What is needed:
All of the lines below are to be transcribed faithfully, with pictures excluded from the copy.

Start of Provided records

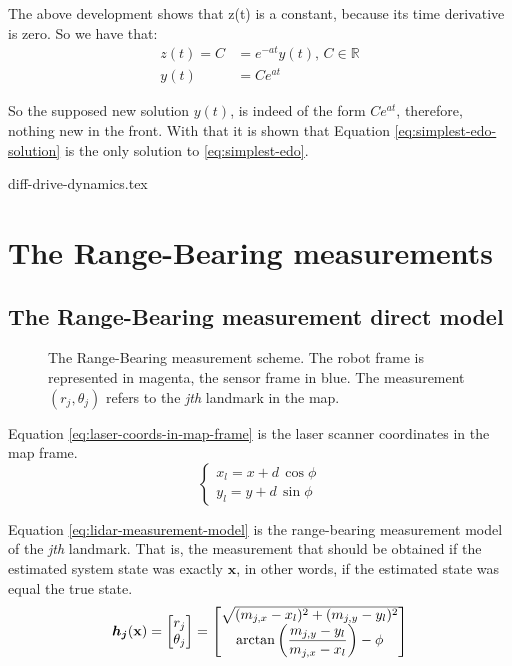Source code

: \documentclass[12pt]{article}
\begin{document}
The above development shows that z(t) is a constant, because its time derivative is zero. So we have that:
\begin{align*}
    z(t) = C &= e^{-at} y(t), \, C \in \mathbb{R}\\
    y(t) &= C e^{at}
\end{align*}

So the supposed new solution $y(t)$, is indeed of the form $C e^{at}$, therefore, nothing new in the front. With that it is shown that Equation \ref{eq:simplest-edo-solution} is the only solution to \ref{eq:simplest-edo}.

{diff-drive-dynamics.tex}
%

\section{The Range-Bearing measurements}
\subsection{The Range-Bearing measurement direct model}
\begin{figure}[h]
    \centering
    
    \caption{The Range-Bearing measurement scheme. The robot frame is represented in magenta, the sensor frame in blue. The measurement $(r_j, \theta_j)$ refers to the \textit{jth} landmark in the map.}
    \label{fig:range-bearing-measurement-schematic}
\end{figure}

Equation \ref{eq:laser-coords-in-map-frame} is the laser scanner coordinates in the map frame.
\begin{equation}
    \begin{cases}
    x_l = x + d\,\cos\phi \\
    y_l = y + d\,\sin\phi 
    \end{cases}
    \label{eq:laser-coords-in-map-frame}
\end{equation}

Equation \ref{eq:lidar-measurement-model} is the range-bearing measurement model of the \textit{jth} landmark. That is, the measurement that should be obtained if the estimated system state was exactly $\mathbf{x}$, in other words, if the estimated state was equal the true state.
\renewcommand{\arraystretch}{1.5}
\begin{equation}
    {\boldsymbol{h_j}}(\mathbf{x}) = \begin{bmatrix}
        r_j \\ \theta_j     
    \end{bmatrix} = 
    \begin{bmatrix}
        \sqrt{(m_{j,x} - x_l)^2 + (m_{j, y} - y_l)^2} \\
        \arctan\left(\dfrac{m_{j,y} - y_l}{m_{j,x} - x_l}\right) - \phi
    \end{bmatrix}
    \label{eq:lidar-measurement-model}
\end{equation}
\renewcommand{\arraystretch}{1.0}
\end{document}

End of Provided records

Reply to the task:
Source code

: \documentclass[12pt]{article}
\begin{document}
The above development shows that z(t) is a constant, because its time derivative is zero. So we have that:
\begin{align*}
    z(t) = C &= e^{-at} y(t), \, C \in \mathbb{R}\\
    y(t) &= C e^{at}
\end{align*}

So the supposed new solution $y(t)$, is indeed of the form $C e^{at}$, therefore, nothing new in the front. With that it is shown that Equation \ref{eq:simplest-edo-solution} is the only solution to \ref{eq:simplest-edo}.

{diff-drive-dynamics.tex}
%

\section{The Range-Bearing measurements}
\subsection{The Range-Bearing measurement direct model}
\begin{figure}[h]
    \centering
    
    \caption{The Range-Bearing measurement scheme. The robot frame is represented in magenta, the sensor frame in blue. The measurement $(r_j, \theta_j)$ refers to the \textit{jth} landmark in the map.}
    \label{fig:range-bearing-measurement-schematic}
\end{figure}

Equation \ref{eq:laser-coords-in-map-frame} is the laser scanner coordinates in the map frame.
\begin{equation}
    \begin{cases}
    x_l = x + d\,\cos\phi \\
    y_l = y + d\,\sin\phi 
    \end{cases}
    \label{eq:laser-coords-in-map-frame}
\end{equation}

Equation \ref{eq:lidar-measurement-model} is the range-bearing measurement model of the \textit{jth} landmark. That is, the measurement that should be obtained if the estimated system state was exactly $\mathbf{x}$, in other words, if the estimated state was equal the true state.
\renewcommand{\arraystretch}{1.5}
\begin{equation}
    {\boldsymbol{h_j}}(\mathbf{x}) = \begin{bmatrix}
        r_j \\ \theta_j     
    \end{bmatrix} = 
    \begin{bmatrix}
        \sqrt{(m_{j,x} - x_l)^2 + (m_{j, y} - y_l)^2} \\
        \arctan\left(\dfrac{m_{j,y} - y_l}{m_{j,x} - x_l}\right) - \phi
    \end{bmatrix}
    \label{eq:lidar-measurement-model}
\end{equation}
\renewcommand{\arraystretch}{1.0}
\end{document}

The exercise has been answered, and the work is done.